Research from the University of Toronto's OpenNet Initiative forms the core of recent Financial Times feature on Internet censorship by governments.

The OpenNet Initiative--a collaborative partnership of the Citizen Lab at University of Toronto, the Berkman Center for Internet & Society at Harvard University, and the SecDev Group in Ottawa--tracks Internet censorship around the world. Directed and founded by University of Toronto's Ron Dibert, the OpenNet Initiative is a world leader on Internet censorship research.
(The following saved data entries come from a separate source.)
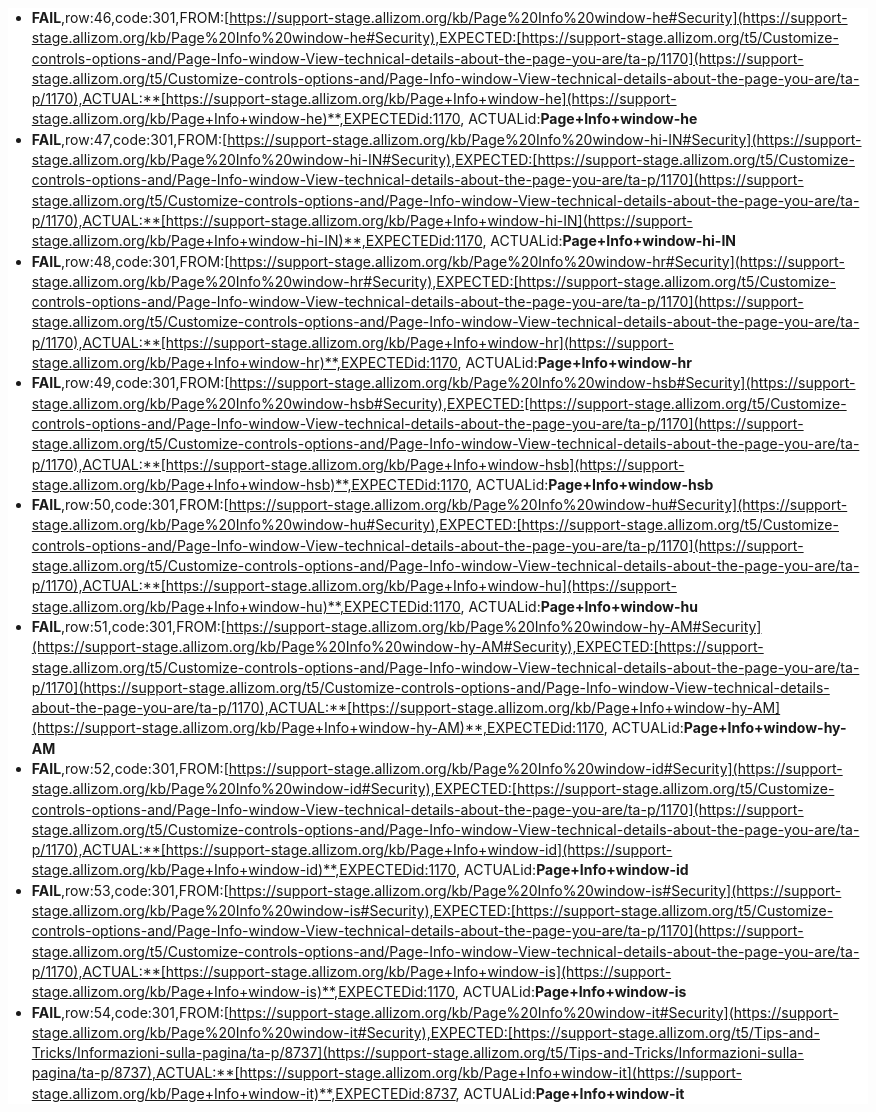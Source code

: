 * **FAIL**,row:46,code:301,FROM:[https://support-stage.allizom.org/kb/Page%20Info%20window-he#Security](https://support-stage.allizom.org/kb/Page%20Info%20window-he#Security),EXPECTED:[https://support-stage.allizom.org/t5/Customize-controls-options-and/Page-Info-window-View-technical-details-about-the-page-you-are/ta-p/1170](https://support-stage.allizom.org/t5/Customize-controls-options-and/Page-Info-window-View-technical-details-about-the-page-you-are/ta-p/1170),ACTUAL:**[https://support-stage.allizom.org/kb/Page+Info+window-he](https://support-stage.allizom.org/kb/Page+Info+window-he)**,EXPECTEDid:1170, ACTUALid:**Page+Info+window-he**
* **FAIL**,row:47,code:301,FROM:[https://support-stage.allizom.org/kb/Page%20Info%20window-hi-IN#Security](https://support-stage.allizom.org/kb/Page%20Info%20window-hi-IN#Security),EXPECTED:[https://support-stage.allizom.org/t5/Customize-controls-options-and/Page-Info-window-View-technical-details-about-the-page-you-are/ta-p/1170](https://support-stage.allizom.org/t5/Customize-controls-options-and/Page-Info-window-View-technical-details-about-the-page-you-are/ta-p/1170),ACTUAL:**[https://support-stage.allizom.org/kb/Page+Info+window-hi-IN](https://support-stage.allizom.org/kb/Page+Info+window-hi-IN)**,EXPECTEDid:1170, ACTUALid:**Page+Info+window-hi-IN**
* **FAIL**,row:48,code:301,FROM:[https://support-stage.allizom.org/kb/Page%20Info%20window-hr#Security](https://support-stage.allizom.org/kb/Page%20Info%20window-hr#Security),EXPECTED:[https://support-stage.allizom.org/t5/Customize-controls-options-and/Page-Info-window-View-technical-details-about-the-page-you-are/ta-p/1170](https://support-stage.allizom.org/t5/Customize-controls-options-and/Page-Info-window-View-technical-details-about-the-page-you-are/ta-p/1170),ACTUAL:**[https://support-stage.allizom.org/kb/Page+Info+window-hr](https://support-stage.allizom.org/kb/Page+Info+window-hr)**,EXPECTEDid:1170, ACTUALid:**Page+Info+window-hr**
* **FAIL**,row:49,code:301,FROM:[https://support-stage.allizom.org/kb/Page%20Info%20window-hsb#Security](https://support-stage.allizom.org/kb/Page%20Info%20window-hsb#Security),EXPECTED:[https://support-stage.allizom.org/t5/Customize-controls-options-and/Page-Info-window-View-technical-details-about-the-page-you-are/ta-p/1170](https://support-stage.allizom.org/t5/Customize-controls-options-and/Page-Info-window-View-technical-details-about-the-page-you-are/ta-p/1170),ACTUAL:**[https://support-stage.allizom.org/kb/Page+Info+window-hsb](https://support-stage.allizom.org/kb/Page+Info+window-hsb)**,EXPECTEDid:1170, ACTUALid:**Page+Info+window-hsb**
* **FAIL**,row:50,code:301,FROM:[https://support-stage.allizom.org/kb/Page%20Info%20window-hu#Security](https://support-stage.allizom.org/kb/Page%20Info%20window-hu#Security),EXPECTED:[https://support-stage.allizom.org/t5/Customize-controls-options-and/Page-Info-window-View-technical-details-about-the-page-you-are/ta-p/1170](https://support-stage.allizom.org/t5/Customize-controls-options-and/Page-Info-window-View-technical-details-about-the-page-you-are/ta-p/1170),ACTUAL:**[https://support-stage.allizom.org/kb/Page+Info+window-hu](https://support-stage.allizom.org/kb/Page+Info+window-hu)**,EXPECTEDid:1170, ACTUALid:**Page+Info+window-hu**
* **FAIL**,row:51,code:301,FROM:[https://support-stage.allizom.org/kb/Page%20Info%20window-hy-AM#Security](https://support-stage.allizom.org/kb/Page%20Info%20window-hy-AM#Security),EXPECTED:[https://support-stage.allizom.org/t5/Customize-controls-options-and/Page-Info-window-View-technical-details-about-the-page-you-are/ta-p/1170](https://support-stage.allizom.org/t5/Customize-controls-options-and/Page-Info-window-View-technical-details-about-the-page-you-are/ta-p/1170),ACTUAL:**[https://support-stage.allizom.org/kb/Page+Info+window-hy-AM](https://support-stage.allizom.org/kb/Page+Info+window-hy-AM)**,EXPECTEDid:1170, ACTUALid:**Page+Info+window-hy-AM**
* **FAIL**,row:52,code:301,FROM:[https://support-stage.allizom.org/kb/Page%20Info%20window-id#Security](https://support-stage.allizom.org/kb/Page%20Info%20window-id#Security),EXPECTED:[https://support-stage.allizom.org/t5/Customize-controls-options-and/Page-Info-window-View-technical-details-about-the-page-you-are/ta-p/1170](https://support-stage.allizom.org/t5/Customize-controls-options-and/Page-Info-window-View-technical-details-about-the-page-you-are/ta-p/1170),ACTUAL:**[https://support-stage.allizom.org/kb/Page+Info+window-id](https://support-stage.allizom.org/kb/Page+Info+window-id)**,EXPECTEDid:1170, ACTUALid:**Page+Info+window-id**
* **FAIL**,row:53,code:301,FROM:[https://support-stage.allizom.org/kb/Page%20Info%20window-is#Security](https://support-stage.allizom.org/kb/Page%20Info%20window-is#Security),EXPECTED:[https://support-stage.allizom.org/t5/Customize-controls-options-and/Page-Info-window-View-technical-details-about-the-page-you-are/ta-p/1170](https://support-stage.allizom.org/t5/Customize-controls-options-and/Page-Info-window-View-technical-details-about-the-page-you-are/ta-p/1170),ACTUAL:**[https://support-stage.allizom.org/kb/Page+Info+window-is](https://support-stage.allizom.org/kb/Page+Info+window-is)**,EXPECTEDid:1170, ACTUALid:**Page+Info+window-is**
* **FAIL**,row:54,code:301,FROM:[https://support-stage.allizom.org/kb/Page%20Info%20window-it#Security](https://support-stage.allizom.org/kb/Page%20Info%20window-it#Security),EXPECTED:[https://support-stage.allizom.org/t5/Tips-and-Tricks/Informazioni-sulla-pagina/ta-p/8737](https://support-stage.allizom.org/t5/Tips-and-Tricks/Informazioni-sulla-pagina/ta-p/8737),ACTUAL:**[https://support-stage.allizom.org/kb/Page+Info+window-it](https://support-stage.allizom.org/kb/Page+Info+window-it)**,EXPECTEDid:8737, ACTUALid:**Page+Info+window-it**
"The OpenNet Initiative lists 18 countries in which it has found evidence of actual or suspected political censorship online, ranging from 'pervasive' in countries like China, Vietnam and Iran to 'substantial' (Libya, Ethiopia and Saudi Arabia) and 'selective' (Pakistan, Thailand and Azerbaijan.) More than 30 states filter for social reasons, blocking content related to things like sex, gambling and illegal drugs. Most Middle Eastern countries are identified as 'pervasive' social censors; China, Burma and Thailand are among the 'substantial.' The US, the UK and many European states apply it 'selectively.'"

"People will now see that there's a global battle going on over the future of the Internet," says Ron Deibert of the University of Toronto and a founder of the OpenNet Initiative, which tracks global censorship."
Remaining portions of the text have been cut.